Deep Reasoning Through Flexible Universal Language
Let me tell you a story of this little creature.
Look at this piece of code from the Equational Theories project (Terence Tao, Pietro Monticone, Shreyas Srinivas) below. Still unsolved (well, it’s been only a couple of days). So short, yet insightful. Hard to prove and formalize.
import Mathlib.Tactic
class Magma (α : Type _) where
op : α → α → α
infix:65 " ◇ " => Magma.op
abbrev Equation1485 (G: Type _) [Magma G] := ∀ x y z : G, x = (y ◇ x) ◇ (x ◇ (z ◇ y))
abbrev Equation151 (G: Type _) [Magma G] := ∀ x : G, x = (x ◇ x) ◇ (x ◇ x)
theorem Equation1485_implies_Equation151 (G: Type _) [Magma G] (h: Equation1485 G) : Equation151 G := by
theorem Equation1485_not_implies_Equation151 : ∃ (G: Type) (_: Magma G), Equation1485 G ∧ ¬ Equation151 G := by
1485 is x = (y ◇ x) ◇ (x ◇ (z ◇ y)), and 151 is x = (x ◇ x) ◇ (x ◇ x). 1485 is implied by 168 (which is x = (y ◇ x) ◇ (x ◇ z)). And 168 is implied by 2 (x = y). 1485 is special in that its magma operation to be determined by the graph homomorphism condition.
Did some z3, some Lean, some Sage, and so on. But this search is really hard. Claims, heuristics, optimization problems, and solvers. Looking for insights.
One could instead enable agents — create an environment (turn goals, hypotheses, and so on, into states, tactics into actions, and dream up a reward structure that involves greedy magma extensions).

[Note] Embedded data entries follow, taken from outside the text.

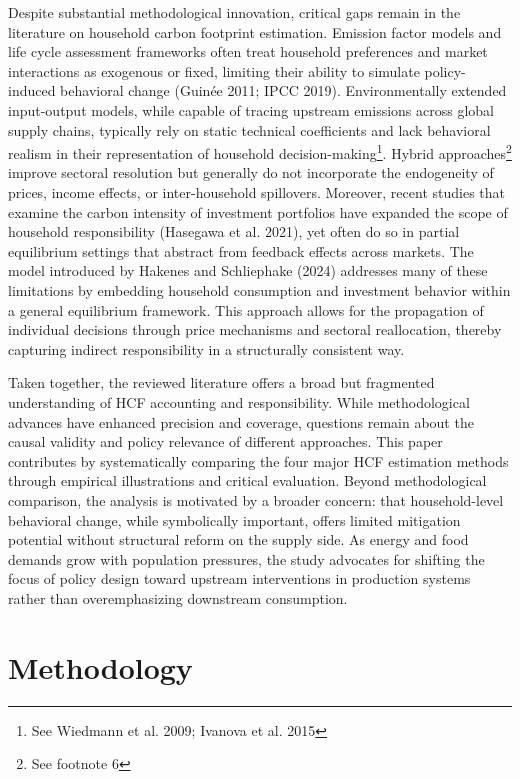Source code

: \documentclass[12pt,a4paper]{article}%
\begin{document}
Despite substantial methodological innovation, critical gaps remain in the literature on household carbon footprint estimation. Emission factor models and life cycle assessment frameworks often treat household preferences and market interactions as exogenous or fixed, limiting their ability to simulate policy-induced behavioral change (Guinée 2011; IPCC 2019). Environmentally extended input-output models, while capable of tracing upstream emissions across global supply chains, typically rely on static technical coefficients and lack behavioral realism in their representation of household decision-making\footnote{See Wiedmann et al. 2009; Ivanova et al. 2015}. Hybrid approaches\footnote{See footnote 6} improve sectoral resolution but generally do not incorporate the endogeneity of prices, income effects, or inter-household spillovers. Moreover, recent studies that examine the carbon intensity of investment portfolios have expanded the scope of household responsibility (Hasegawa et al. 2021), yet often do so in partial equilibrium settings that abstract from feedback effects across markets. The model introduced by Hakenes and Schliephake (2024) addresses many of these limitations by embedding household consumption and investment behavior within a general equilibrium framework. This approach allows for the propagation of individual decisions through price mechanisms and sectoral reallocation, thereby capturing indirect responsibility in a structurally consistent way.

Taken together, the reviewed literature offers a broad but fragmented understanding of HCF accounting and responsibility. While methodological advances have enhanced precision and coverage, questions remain about the causal validity and policy relevance of different approaches. This paper contributes by systematically comparing the four major HCF estimation methods through empirical illustrations and critical evaluation. Beyond methodological comparison, the analysis is motivated by a broader concern: that household-level behavioral change, while symbolically important, offers limited mitigation potential without structural reform on the supply side. As energy and food demands grow with population pressures, the study advocates for shifting the focus of policy design toward upstream interventions in production systems rather than overemphasizing downstream consumption.

\section{Methodology}
\end{document}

Or build a transformation device (transformer, cross-coder, etc.) from scratch.
I have been building a dataset for fine tuning one of the language models (even ran some fine tuning jobs), and learning.

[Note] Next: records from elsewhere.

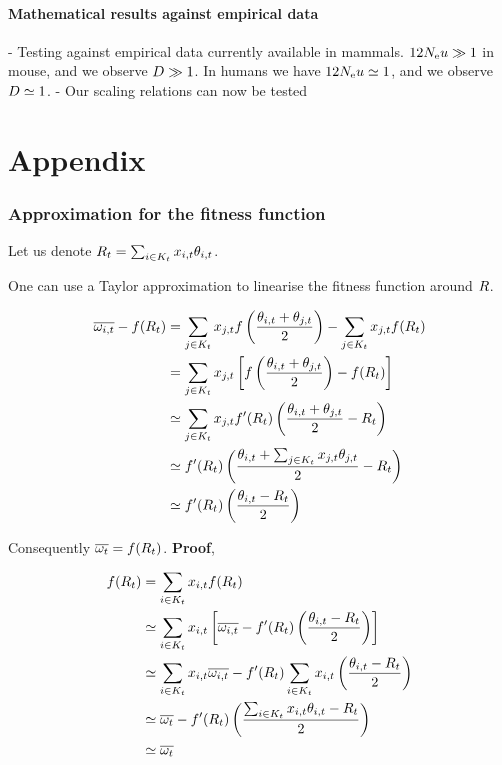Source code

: \documentclass{article}
\begin{document}
\subsection*{Mathematical results against empirical data}
- Testing against empirical data currently available in mammals. $12 N_\mathrm{e} u \gg 1$ in mouse, and we observe $D \gg 1$. In humans we have $12 N_\mathrm{e} u \simeq 1$, and we observe $D \simeq 1$.
- Our scaling relations can now be tested 




\part*{Appendix}
\section*{Approximation for the fitness function}
Let us denote $R_{t} =\sum_{i  \in K_{t}} x_{i,t} \theta _{i,t}$.

One can use a Taylor approximation to linearise the fitness function around $R $.  

\begin{align}
    \overline{\omega_{i,t}} - f(R_{t} ) &=
    \sum_{j \in K_{t}} x_{j,t} f \left( \dfrac{\theta _{i,t} + \theta _{j,t}}{2} \right) - \sum_{j \in K_{t}} x_{j,t} f(R_{t} ) \\
    &=
    \sum_{j \in K_{t}} x_{j,t}  \left[ f \left( \dfrac{\theta _{i,t} + \theta _{j,t}}{2} \right) - f(R_{t} ) \right] \\
    &\simeq
    \sum_{j \in K_{t}} x_{j,t}  f'(R_{t} ) \left( \dfrac{\theta _{i,t} + \theta _{j,t}}{2} - R_{t}  \right) \\
    &\simeq
     f'(R_{t} ) \left( \dfrac{\theta _{i,t} + \sum_{j \in K_{t}} x_{j,t} \theta _{j,t}}{2} - R_{t}  \right) \\
     &\simeq
     f'(R_{t} ) \left( \dfrac{\theta _{i,t} - R_{t} }{2}\right) \\
\end{align}

Consequently $\overline{\omega_{t}} = f(R_{t} )$. \textbf{Proof},

\begin{align}
    f(R_{t} ) &= \sum_{i \in K_{t}} x_{i,t} f(R_{t} ) \\
    &\simeq \sum_{i \in K_{t}} x_{i,t} \left[ \overline{\omega_{i,t}} - f'(R_{t} ) \left( \dfrac{\theta _{i,t} - R_{t} }{2}\right) \right] \\
    &\simeq
    \sum_{i \in K_{t}} x_{i,t} \overline{\omega_{i,t}} - f'(R_{t} ) \sum_{i \in K_{t}} x_{i,t}  \left( \dfrac{\theta _{i,t} - R_{t} }{2}\right) \\
    &\simeq
     \overline{\omega_{t}} - f'(R_{t} )  \left( \dfrac{\sum_{i \in K_{t}} x_{i,t} \theta _{i,t} - R_{t} }{2}\right) \\
    &\simeq
     \overline{\omega_{t}}
\end{align}
\end{document}

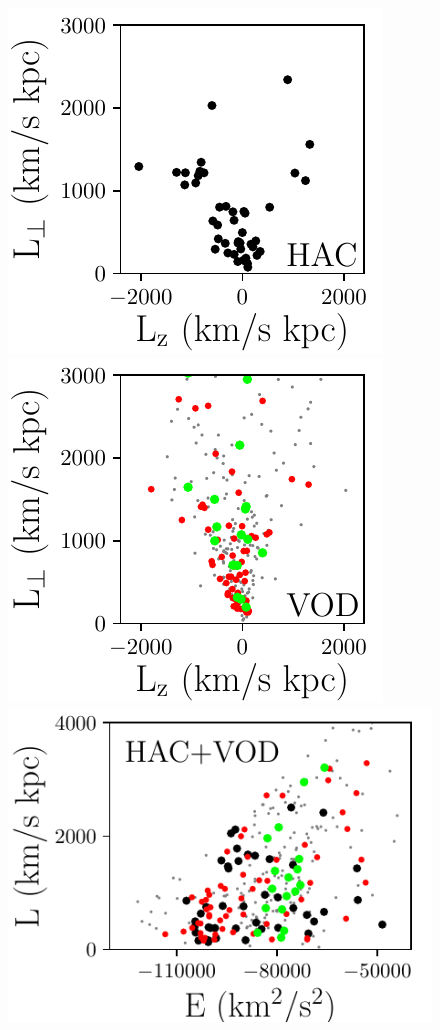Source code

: \documentclass[fleqn,usenatbib]{mnras}
\begin{document}
%
   \begin{figure}
	        \includegraphics[scale=0.4035]{HAC_Lz_Lp.pdf}
	    \includegraphics[scale=0.4035]{VOD_Lz_Lp.pdf}
        \includegraphics[scale=0.4035]{E_L.pdf}

\end{figure}
\end{document}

Eventually, Mario Carneiro (after a longer conversation with Terence Tao) posted this
import Mathlib.Order.Chain
import Mathlib.Data.Set.Countable
theorem Exists.classicalRecOn_eq {α : Sort*} {p : α → Prop} (h : ∃ a, p a)
{C : Sort*} (H : ∀ a, p a → C) : ∃ a pa, h.classicalRecOn H = H a pa :=
⟨_, _, rfl⟩
theorem exists_greedy_chain {α β : Type*} [Preorder α] [Countable β]
(task : β → Set α) (H : ∀ a b, ∃ a', a ≤ a' ∧ a' ∈ task b) (a : α) :
∃ c, IsChain (· ≤ ·) c ∧ a ∈ c ∧ (∀ x ∈ c, a ≤ x) ∧ ∀ b, ∃ a ∈ c, a ∈ task b := by
have ⟨f, hf⟩ := exists_surjective_nat (Option β)
let T := Σ a', {c // a' ∈ c ∧ IsChain (· ≤ ·) c ∧ ∀ x ∈ c, a ≤ x ∧ x ≤ a'}
let G : Nat → T → T := fun n ⟨a', c, ac, hc, hl⟩ =>
match f n with
| none => ⟨a', c, ac, hc, hl⟩
| some b => by
refine (H a' b).classicalRecOn fun a'' ⟨a'a'', _⟩ => ?_
refine ⟨a'', insert a'' c, by simp, IsChain.insert hc ?_, ?_⟩
· exact fun d dc _ => .inr (le_trans (hl _ dc).2 a'a'')
· refine Set.forall_mem_insert.2 ⟨⟨le_trans (hl _ ac).1 a'a'', le_rfl⟩, ?_⟩
exact fun d dc => (hl _ dc).imp_right (le_trans · a'a'')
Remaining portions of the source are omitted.